Ministry of Justice is a governmental body in the Sultanate of Oman. Established in 1970, the ministry is distinct from the Ministry of Legal Affairs and has the following objectives: It was merged into Ministry of Justice and Legal Affairs in 2020.

- Developing the judicial system, qualifying and training judges so as to achieve superseding justice
- Strengthening judicial ethics and enhancing its systems
- Carry out judicial inspection in accordance with the judicial inspection regulation
- Organizing the administrative and financial affairs of courts and supervising them
- Regulating Expertise procedures in accordance with the laws
- Regulating and managing the work of the notary public
- Supervising lawyers’ affairs in accordance with the applied rules and regulations
- Preparing and issuing the relevant regulations, by-laws, and decisions
- Proposing the projects of law related to the Ministry's functions
- Acting on regional and international cooperation with respect to judicial affairs
- Managing and investing orphans’ and underage properties so as to maintain them in accordance with the rules and procedures in this respect

== List of ministers ==

=== Minister of Justice ===

- Mohammed bin Ahmed al-Busaidi (1970-1972)

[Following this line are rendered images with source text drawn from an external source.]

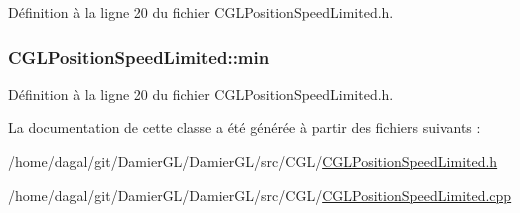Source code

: Définition à la ligne 20 du fichier C\-G\-L\-Position\-Speed\-Limited.\-h.

\hypertarget{class_c_g_l_position_speed_limited_ac4fbd7a13b62092dece478baf938d687}{
\subsubsection[{min}]{ C\-G\-L\-Position\-Speed\-Limited\-::min\hspace{0.3cm}{\ttfamily [protected]}}}\label{class_c_g_l_position_speed_limited_ac4fbd7a13b62092dece478baf938d687}


Définition à la ligne 20 du fichier C\-G\-L\-Position\-Speed\-Limited.\-h.



La documentation de cette classe a été générée à partir des fichiers suivants \-:\begin{DoxyCompactItemize}
\item 
/home/dagal/git/\-Damier\-G\-L/\-Damier\-G\-L/src/\-C\-G\-L/\hyperlink{_c_g_l_position_speed_limited_8h}{C\-G\-L\-Position\-Speed\-Limited.\-h}\item 
/home/dagal/git/\-Damier\-G\-L/\-Damier\-G\-L/src/\-C\-G\-L/\hyperlink{_c_g_l_position_speed_limited_8cpp}{C\-G\-L\-Position\-Speed\-Limited.\-cpp}\end{DoxyCompactItemize}
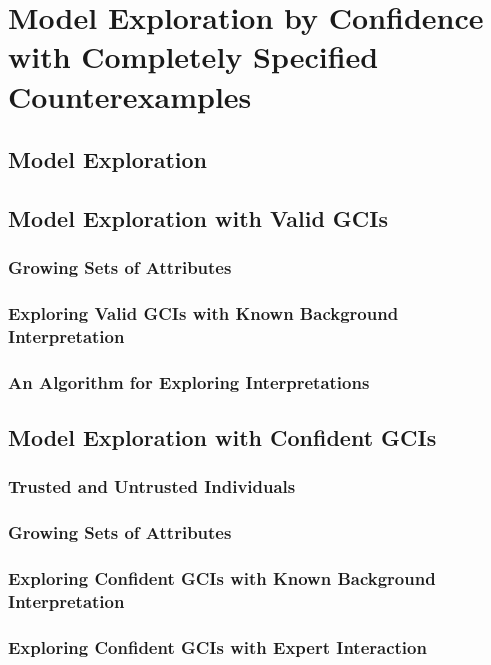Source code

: 
\chapter[Model Exploration by Confidence]{Model Exploration by Confidence with Completely Specified Counterexamples}
\label{cha:model-expl-conf}

\section{Model Exploration}
\label{sec:model-exploration}

%

\section{Model Exploration with Valid GCIs}
\label{sec:model-expl-with}


\subsection{Growing Sets of Attributes}
\label{sec:grow-sets-attr}

\subsection{Exploring Valid GCIs with Known Background Interpretation}
\label{sec:comp-bases-given}

\subsection{An Algorithm for Exploring Interpretations}
\label{sec:an-algor-expl}

\section{Model Exploration with Confident GCIs}
\label{sec:model-expl-with-1}

%

\subsection{Trusted and Untrusted Individuals}
\label{sec:trust-untr-indiv}

\subsection{Growing Sets of Attributes}
\label{sec:grow-sets-attr-1}

\subsection{Exploring Confident GCIs with Known Background Interpretation}
\label{sec:expl-conf-gcis}

\subsection{Exploring Confident GCIs with Expert Interaction}
\label{sec:expl-conf-gcis-1}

=== Minister of Interior and Justice ===

- Sultan ibn Hamud (1972-1973)
- Hilal ibn Hamad al-Sammar (1973-1984) (he would later be referred to as the Minister of Justice Awqaf & Islamic Affairs)

=== Minister of Justice Awqaf & Islamic Affairs ===

- Hilal bin Hamad al-Busaidi (1985-1991)
- Hamud bin Abdallah al-Harthi (1991-1997)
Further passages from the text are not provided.